Guys fighting in sports – whether ice hockey or baseball – is considered a “natural” by-product of intense play and, well, testosterone. They can’t help it. When women get heated in competition (ask any high school female athletes about trash talking and you’ll get an earful) there is a perception that they’re supposed to act…differently.

In a season of throw-backs, you can add this to the list: Just as our grandmothers insisted that girls don’t sweat, they “perspire,” there remains a narrow range of acceptable behavior for female athletes. Such rigidity is not new (in previous eras women basketball players were required to wear makeup in competition and submit to half-time beauty contests), but until Lambert we had thought the rules had evolved – at least a little.

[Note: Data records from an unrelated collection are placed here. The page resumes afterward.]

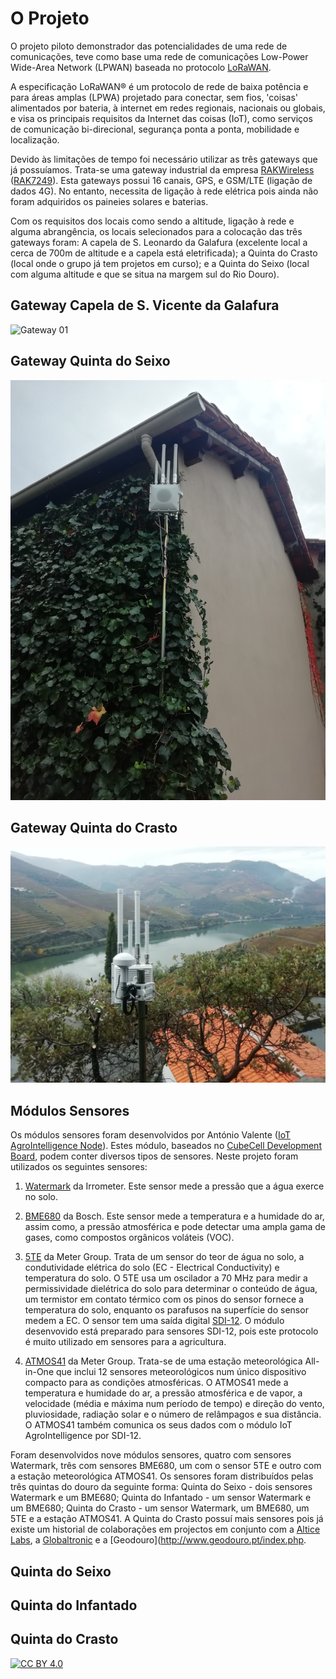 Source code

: O Projeto
=====================

O projeto piloto demonstrador das potencialidades de uma rede de comunicações, teve como base uma rede de comunicações Low-Power Wide-Area Network (LPWAN) baseada no protocolo [LoRaWAN](https://lora-alliance.org/about-lorawan). 

A especificação LoRaWAN® é um protocolo de rede de baixa potência e para áreas amplas (LPWA) projetado para conectar, sem fios, 'coisas' alimentados por bateria, à internet em redes regionais, nacionais ou globais, e visa os principais requisitos da Internet das coisas (IoT), como serviços de comunicação bi-direcional, segurança ponta a ponta, mobilidade e localização.

Devido às limitações de tempo foi necessário utilizar as três gateways que já possuíamos. Trata-se uma gateway industrial da empresa [RAKWireless](https://www.rakwireless.com/en-us) ([RAK7249](https://www.rakwireless.com/en-us/products/lpwan-gateways-and-concentrators/rak7249)). Esta gateways possui 16 canais, GPS, e GSM/LTE (ligação de dados 4G). No entanto, necessita de ligação à rede elétrica pois ainda não foram adquiridos os paineies solares e baterias.  

Com os requisitos dos locais como sendo a altitude, ligação à rede e alguma abrangência, os locais selecionados para a colocação das três gateways foram: A capela de S. Leonardo da Galafura (excelente local a cerca de 700m de altitude e a capela está eletrificada); a Quinta do Crasto (local onde o grupo já tem projetos em curso); e a Quinta do Seixo (local com alguma altitude e que se situa na margem sul do Rio Douro).

Gateway Capela de S. Vicente da Galafura
----------------------------------------

![Gateway 01](https://github.com/antoniovalente/HackathonDouro_01/blob/main/images/20201106_103335.jpg)


Gateway Quinta do Seixo
-----------------------------------------
![Gateway 02](https://github.com/antoniovalente/HackathonDouro_01/blob/main/images/IMG_20201106_125408.jpg)

Gateway Quinta do Crasto
----------------------------------------
![Gateway 02](https://github.com/antoniovalente/HackathonDouro_01/blob/main/images/IMG_20201106_163901.jpg)



Módulos Sensores
------------------------------------------

Os módulos sensores foram desenvolvidos por António Valente ([IoT AgroIntelligence Node](https://github.com/antoniovalente/IoT-AgroIntelligence-Node)). Estes módulo, baseados no [CubeCell Development Board](https://heltec.org/project/htcc-ab01/), podem conter diversos tipos de sensores. Neste projeto foram utilizados os seguintes sensores:

1. [Watermark](https://www.irrometer.com/sensors.html#wm) da Irrometer. Este sensor mede a pressão que a água exerce no solo. 

2. [BME680](https://www.bosch-sensortec.com/products/environmental-sensors/gas-sensors-bme680/) da Bosch. Este sensor mede a temperatura e a humidade do ar, assim como, a pressão atmosférica e pode detectar uma ampla gama de gases, como compostos orgânicos voláteis (VOC).
3. [5TE](https://www.metergroup.com/environment/articles/meter-legacy-soil-moisture-sensors/) da Meter Group. Trata de um sensor do teor de água no solo, a condutividade elétrica do solo (EC - Electrical Conductivity) e temperatura do solo. O 5TE usa um oscilador a 70 MHz para medir a permissividade dielétrica do solo para determinar o conteúdo de água, um termistor em contato térmico com os pinos do sensor fornece a temperatura do solo, enquanto os parafusos na superfície do sensor medem a EC. O sensor tem uma saída digital [SDI-12](http://www.sdi-12.org/). O módulo desenvovido está preparado para sensores SDI-12, pois este protocolo é muito utilizado em sensores para a agricultura.
4. [ATMOS41](https://www.metergroup.com/environment/products/atmos-41-weather-station/) da Meter Group. Trata-se de uma estação meteorológica All-in-One que inclui 12 sensores meteorológicos num único dispositivo compacto para as condições atmosféricas. O ATMOS41 mede a temperatura e humidade do ar, a pressão atmosférica e de vapor, a velocidade (média e máxima num período de tempo) e direção do vento, pluviosidade, radiação solar e o número de relâmpagos e sua distância. O ATMOS41 também comunica os seus dados com o módulo IoT AgroIntelligence por SDI-12.

Foram desenvolvidos nove módulos sensores, quatro com sensores Watermark, três com sensores BME680, um com o sensor 5TE e outro com a estação meteorológica ATMOS41. Os sensores foram distribuídos pelas três quintas do douro da seguinte forma: Quinta do Seixo - dois sensores Watermark e um BME680; Quinta do Infantado - um sensor Watermark e um BME680; Quinta do Crasto - um sensor Watermark, um BME680, um 5TE e a estação ATMOS41. A Quinta do Crasto possuí mais sensores pois já existe um historial de colaborações em projectos em conjunto com a [Altice Labs](https://www.alticelabs.com/pt/444-altice-labs-contribui-para-artigo-cientifico-na-area-de-iot-aplicado-a-vinicultura.html), a [Globaltronic](https://globaltronic.pt/) e a [Geodouro](http://www.geodouro.pt/index.php.

Quinta do Seixo
-----------------


Quinta do Infantado
-------------------


Quinta do Crasto
-------------------




[![CC BY 4.0](https://i.creativecommons.org/l/by/4.0/88x31.png)](http://creativecommons.org/licenses/by/4.0/)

The increasing skill level and intensity of women’s sports even at high school and college levels should not be a surprise to anyone who has been paying attention. Problem is, of course, many have not been paying attention. Women’s sports remain poorly covered by the mainstream male sports media. News outlets hardly feel obligated to report on even major events (it took digging to get the result of the WNBA final). And chatter about Lambert on sports talk radio last week on the Boston station I listen to was preceded by the admission that “we have never talked about women’s college soccer on this program and we will probably never talk about women’s college soccer again, but…”

The fact remains that while female athletes have developed skills, hard-charging attitudes and leave-it-all-on-the-field seriousness about their play, we still view them as grown-up girls (in ponytails) who might be doing cartwheels in the backfield if they thought they wouldn’t get caught.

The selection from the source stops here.